Rivalité sino-américaine en Indo-Pacifique – Chroniques de Tokyo
Rivalité sino-américaine en Indo-Pacifique – Chroniques de Tokyo
Aujourd’hui, le contexte géopolitique de la rivalité sino-américaine présente de nombreux défis. Hervé Couraye vit et travaille au Japon depuis de nombreuses années. Dans cet ouvrage, composé de plusieurs chroniques, l’auteur nous donne des clés de compréhension utiles pour percevoir et comprendre les enjeux multiples de la rivalité entre Washington et Pékin. La relation sino-américaine se traduit par deux visions concurrentes dans les affaires internationales, chacun œuvrant pour la poursuite de ses intérêts nationaux. Cette relation s’appuie sur des perspectives de confrontation plutôt que de coopération : « Dans les systèmes bipolaires, chaque grande puissance n’a pas d’autres choix que de s’affronter directement ou indirectement ». Ici, c’est l’Indo-Pacifique qui est le théâtre de cet affrontement en concentrant l’ensemble des enjeux des deux puissances, tant économiques que diplomatiques et militaires.
La zone Indo-Pacifique, où passe 25 % du trafic maritime mondial, est située entre l’Afrique et l’Indonésie, au sud de l’Iran, du Pakistan et de l’Inde, et des portes de la Chine.

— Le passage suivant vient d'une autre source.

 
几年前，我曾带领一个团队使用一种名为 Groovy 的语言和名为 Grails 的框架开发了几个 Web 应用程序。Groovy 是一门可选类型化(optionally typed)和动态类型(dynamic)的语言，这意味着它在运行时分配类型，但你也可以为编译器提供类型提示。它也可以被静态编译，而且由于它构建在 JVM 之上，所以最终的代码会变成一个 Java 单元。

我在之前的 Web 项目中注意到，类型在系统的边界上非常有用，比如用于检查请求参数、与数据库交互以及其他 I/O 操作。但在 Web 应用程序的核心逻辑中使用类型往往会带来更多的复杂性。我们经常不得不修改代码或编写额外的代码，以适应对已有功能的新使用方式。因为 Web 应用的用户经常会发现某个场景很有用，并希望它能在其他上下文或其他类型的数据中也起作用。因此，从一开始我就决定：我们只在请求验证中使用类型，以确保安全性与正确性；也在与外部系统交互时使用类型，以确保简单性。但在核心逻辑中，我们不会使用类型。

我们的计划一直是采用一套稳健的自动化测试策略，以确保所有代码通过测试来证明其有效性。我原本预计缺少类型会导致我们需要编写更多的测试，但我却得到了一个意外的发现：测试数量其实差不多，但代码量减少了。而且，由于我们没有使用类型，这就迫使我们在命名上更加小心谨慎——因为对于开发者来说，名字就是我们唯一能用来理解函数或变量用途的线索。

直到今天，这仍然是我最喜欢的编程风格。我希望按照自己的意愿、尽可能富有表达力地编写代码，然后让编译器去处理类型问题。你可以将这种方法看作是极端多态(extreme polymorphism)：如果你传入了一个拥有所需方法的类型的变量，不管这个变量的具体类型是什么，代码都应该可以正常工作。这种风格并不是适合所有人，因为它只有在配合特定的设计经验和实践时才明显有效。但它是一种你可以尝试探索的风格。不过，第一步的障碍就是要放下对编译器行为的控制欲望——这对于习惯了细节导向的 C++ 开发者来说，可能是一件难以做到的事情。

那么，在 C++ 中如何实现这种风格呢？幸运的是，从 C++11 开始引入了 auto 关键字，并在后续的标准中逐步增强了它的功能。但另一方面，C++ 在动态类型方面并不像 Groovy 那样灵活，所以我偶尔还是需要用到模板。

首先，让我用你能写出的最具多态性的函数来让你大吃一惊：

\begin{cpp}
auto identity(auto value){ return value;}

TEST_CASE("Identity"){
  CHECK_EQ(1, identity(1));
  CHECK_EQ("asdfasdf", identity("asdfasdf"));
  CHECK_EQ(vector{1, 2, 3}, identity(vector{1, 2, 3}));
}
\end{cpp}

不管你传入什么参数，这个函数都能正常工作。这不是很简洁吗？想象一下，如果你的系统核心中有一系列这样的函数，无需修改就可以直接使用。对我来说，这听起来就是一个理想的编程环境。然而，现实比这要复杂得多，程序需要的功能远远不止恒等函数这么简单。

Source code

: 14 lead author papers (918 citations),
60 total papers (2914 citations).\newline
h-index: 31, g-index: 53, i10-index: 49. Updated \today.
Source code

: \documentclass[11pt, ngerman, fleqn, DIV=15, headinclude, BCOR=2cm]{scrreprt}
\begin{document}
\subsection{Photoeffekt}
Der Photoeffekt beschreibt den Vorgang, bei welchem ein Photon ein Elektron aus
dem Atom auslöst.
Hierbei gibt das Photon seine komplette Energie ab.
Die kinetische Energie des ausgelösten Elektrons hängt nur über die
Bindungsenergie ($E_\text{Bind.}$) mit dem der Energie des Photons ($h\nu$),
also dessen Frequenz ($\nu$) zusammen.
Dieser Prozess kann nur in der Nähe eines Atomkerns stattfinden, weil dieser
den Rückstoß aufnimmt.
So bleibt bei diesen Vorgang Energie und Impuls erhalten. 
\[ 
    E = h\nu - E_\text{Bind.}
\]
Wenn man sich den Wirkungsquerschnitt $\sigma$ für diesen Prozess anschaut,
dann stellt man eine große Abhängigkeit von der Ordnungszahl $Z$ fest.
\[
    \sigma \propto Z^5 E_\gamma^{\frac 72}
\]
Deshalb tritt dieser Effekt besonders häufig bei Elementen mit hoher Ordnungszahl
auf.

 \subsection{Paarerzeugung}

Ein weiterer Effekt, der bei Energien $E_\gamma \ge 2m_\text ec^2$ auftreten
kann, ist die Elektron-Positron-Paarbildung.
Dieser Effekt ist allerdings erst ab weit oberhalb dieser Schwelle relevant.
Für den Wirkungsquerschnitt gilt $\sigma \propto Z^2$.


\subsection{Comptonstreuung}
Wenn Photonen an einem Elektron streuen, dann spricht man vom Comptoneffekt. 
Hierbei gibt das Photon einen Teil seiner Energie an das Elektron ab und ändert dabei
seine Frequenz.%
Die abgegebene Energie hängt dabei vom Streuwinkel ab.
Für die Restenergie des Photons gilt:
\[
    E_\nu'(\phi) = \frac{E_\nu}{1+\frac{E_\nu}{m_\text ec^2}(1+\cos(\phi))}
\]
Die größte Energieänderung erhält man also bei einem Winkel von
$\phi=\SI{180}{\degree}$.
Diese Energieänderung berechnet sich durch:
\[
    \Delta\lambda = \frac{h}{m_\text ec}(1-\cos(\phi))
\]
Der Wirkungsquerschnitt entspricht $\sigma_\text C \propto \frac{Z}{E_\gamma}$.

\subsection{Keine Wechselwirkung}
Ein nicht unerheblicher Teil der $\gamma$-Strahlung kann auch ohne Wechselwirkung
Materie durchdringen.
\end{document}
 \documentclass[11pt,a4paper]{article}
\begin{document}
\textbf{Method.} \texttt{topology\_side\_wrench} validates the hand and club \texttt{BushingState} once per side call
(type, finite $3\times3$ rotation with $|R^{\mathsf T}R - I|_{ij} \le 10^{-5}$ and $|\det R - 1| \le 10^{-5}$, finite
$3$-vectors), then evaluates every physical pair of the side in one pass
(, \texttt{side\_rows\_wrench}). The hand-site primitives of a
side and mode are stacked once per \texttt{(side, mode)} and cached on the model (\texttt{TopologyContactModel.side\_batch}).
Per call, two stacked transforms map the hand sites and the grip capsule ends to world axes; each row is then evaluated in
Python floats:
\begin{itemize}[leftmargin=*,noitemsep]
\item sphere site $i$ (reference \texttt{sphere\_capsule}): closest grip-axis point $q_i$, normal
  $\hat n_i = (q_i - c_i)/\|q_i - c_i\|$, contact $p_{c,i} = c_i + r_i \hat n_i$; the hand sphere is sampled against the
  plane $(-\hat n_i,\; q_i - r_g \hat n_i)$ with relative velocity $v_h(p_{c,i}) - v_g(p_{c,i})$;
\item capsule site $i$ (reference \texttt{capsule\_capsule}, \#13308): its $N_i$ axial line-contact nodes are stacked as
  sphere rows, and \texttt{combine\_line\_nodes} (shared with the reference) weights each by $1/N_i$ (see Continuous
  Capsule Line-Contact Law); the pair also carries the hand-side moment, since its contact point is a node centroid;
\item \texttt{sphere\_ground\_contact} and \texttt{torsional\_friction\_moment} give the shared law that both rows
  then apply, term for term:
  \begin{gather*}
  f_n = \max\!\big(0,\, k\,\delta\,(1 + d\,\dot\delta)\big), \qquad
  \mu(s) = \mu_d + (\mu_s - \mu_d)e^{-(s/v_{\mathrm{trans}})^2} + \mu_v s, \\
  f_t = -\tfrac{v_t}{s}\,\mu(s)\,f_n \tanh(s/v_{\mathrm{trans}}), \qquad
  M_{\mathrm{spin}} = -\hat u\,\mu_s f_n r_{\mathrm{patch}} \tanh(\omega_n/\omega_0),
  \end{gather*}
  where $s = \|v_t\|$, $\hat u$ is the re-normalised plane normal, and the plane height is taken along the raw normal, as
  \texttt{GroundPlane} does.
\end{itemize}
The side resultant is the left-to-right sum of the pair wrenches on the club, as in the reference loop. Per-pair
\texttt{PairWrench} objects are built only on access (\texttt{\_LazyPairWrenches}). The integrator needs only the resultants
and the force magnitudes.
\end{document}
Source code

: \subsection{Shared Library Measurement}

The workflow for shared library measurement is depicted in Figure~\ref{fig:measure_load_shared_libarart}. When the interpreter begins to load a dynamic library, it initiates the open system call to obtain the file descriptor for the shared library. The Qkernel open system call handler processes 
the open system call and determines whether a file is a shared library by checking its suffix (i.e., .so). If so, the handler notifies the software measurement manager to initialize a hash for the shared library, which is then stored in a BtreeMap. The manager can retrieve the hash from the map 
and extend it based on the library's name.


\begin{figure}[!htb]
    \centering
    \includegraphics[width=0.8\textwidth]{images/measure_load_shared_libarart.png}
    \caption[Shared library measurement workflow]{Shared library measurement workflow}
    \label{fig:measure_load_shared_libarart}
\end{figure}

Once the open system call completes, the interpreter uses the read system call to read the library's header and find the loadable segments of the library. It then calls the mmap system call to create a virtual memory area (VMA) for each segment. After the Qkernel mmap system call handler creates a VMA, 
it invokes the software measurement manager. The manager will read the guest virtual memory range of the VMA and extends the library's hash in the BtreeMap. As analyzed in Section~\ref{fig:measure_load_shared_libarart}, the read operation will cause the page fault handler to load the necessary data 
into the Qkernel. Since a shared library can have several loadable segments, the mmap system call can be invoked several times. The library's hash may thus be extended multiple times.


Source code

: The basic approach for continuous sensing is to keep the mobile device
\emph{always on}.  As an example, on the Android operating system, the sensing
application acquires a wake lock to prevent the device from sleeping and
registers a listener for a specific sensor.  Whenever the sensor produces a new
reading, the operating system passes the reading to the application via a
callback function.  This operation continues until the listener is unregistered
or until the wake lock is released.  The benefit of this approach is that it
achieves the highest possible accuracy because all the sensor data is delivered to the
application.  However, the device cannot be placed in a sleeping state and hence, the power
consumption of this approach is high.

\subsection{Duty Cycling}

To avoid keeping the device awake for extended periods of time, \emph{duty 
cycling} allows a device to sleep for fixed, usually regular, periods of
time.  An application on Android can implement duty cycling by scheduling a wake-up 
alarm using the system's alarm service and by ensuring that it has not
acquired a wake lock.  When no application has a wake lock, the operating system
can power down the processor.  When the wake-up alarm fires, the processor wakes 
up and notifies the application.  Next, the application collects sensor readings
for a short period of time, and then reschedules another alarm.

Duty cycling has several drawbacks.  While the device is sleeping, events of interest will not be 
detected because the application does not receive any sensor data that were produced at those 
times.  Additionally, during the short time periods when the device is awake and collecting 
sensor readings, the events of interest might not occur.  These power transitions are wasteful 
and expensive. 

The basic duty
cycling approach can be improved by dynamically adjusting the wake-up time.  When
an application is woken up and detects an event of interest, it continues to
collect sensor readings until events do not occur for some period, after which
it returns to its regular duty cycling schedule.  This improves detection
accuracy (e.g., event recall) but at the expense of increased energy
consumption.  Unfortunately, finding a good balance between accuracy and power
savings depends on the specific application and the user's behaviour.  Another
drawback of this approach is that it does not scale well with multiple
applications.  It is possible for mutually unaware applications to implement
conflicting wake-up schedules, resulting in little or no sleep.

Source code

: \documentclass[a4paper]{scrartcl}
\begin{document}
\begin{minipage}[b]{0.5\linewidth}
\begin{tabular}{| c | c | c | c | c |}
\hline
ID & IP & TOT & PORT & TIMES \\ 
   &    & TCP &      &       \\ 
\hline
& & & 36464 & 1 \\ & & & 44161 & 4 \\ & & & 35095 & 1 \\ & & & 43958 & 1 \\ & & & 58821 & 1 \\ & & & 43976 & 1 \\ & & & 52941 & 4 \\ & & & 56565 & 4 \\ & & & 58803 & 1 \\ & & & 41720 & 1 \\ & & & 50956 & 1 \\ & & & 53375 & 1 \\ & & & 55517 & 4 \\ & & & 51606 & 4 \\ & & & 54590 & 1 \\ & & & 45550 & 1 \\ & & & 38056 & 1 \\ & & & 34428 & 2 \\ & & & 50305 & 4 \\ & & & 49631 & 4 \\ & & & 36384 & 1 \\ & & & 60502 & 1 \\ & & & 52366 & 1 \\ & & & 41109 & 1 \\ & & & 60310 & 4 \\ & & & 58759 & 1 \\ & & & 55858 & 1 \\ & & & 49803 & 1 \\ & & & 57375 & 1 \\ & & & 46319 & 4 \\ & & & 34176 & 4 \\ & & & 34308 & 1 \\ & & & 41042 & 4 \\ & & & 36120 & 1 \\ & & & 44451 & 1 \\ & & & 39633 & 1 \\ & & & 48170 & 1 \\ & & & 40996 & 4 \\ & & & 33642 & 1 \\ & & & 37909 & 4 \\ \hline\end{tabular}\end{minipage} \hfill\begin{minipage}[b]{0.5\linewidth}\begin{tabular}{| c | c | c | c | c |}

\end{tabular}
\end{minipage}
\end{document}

Cet espace maritime constitue autant d’autoroutes et de voies navigables, qui se classent parmi les fondements géographiques du pouvoir politique et militaire, et des zones clé dans chaque conflit. Le contrôle des positions périphériques à l’instar des détroits de Taïwan, de Malacca ou de Singapour recouvre une grande importance. Ainsi, il est primordial de souligner que tous les États ayant des intérêts stratégiques dans les océans Indien et Pacifique sont concernés par le contrôle de la zone.
C’est le cas de la Chine, qui ne reconnaît pas encore le concept Indo-Pacifique, préférant défendre la zone Asie-Pacifique, qui exerce, d’ores et déjà, une posture évidente dans la région. En tant que puissance démographique, économique et industrielle majeure, elle apparaît comme un adversaire capable de perturber les équilibres régionaux dans la rivalité sino-américaine. Bien que les États-Unis aient une présence historique et stratégique dans la zone, leur suprématie maritime est aujourd’hui concurrencée sur les bases de l’espace régional formé de deux océans et de deux continents. L’Administration Biden fait preuve de détermination pour mettre en œuvre les mesures nécessaires afin de rééquilibrer les ressources américaines dans cette compétition.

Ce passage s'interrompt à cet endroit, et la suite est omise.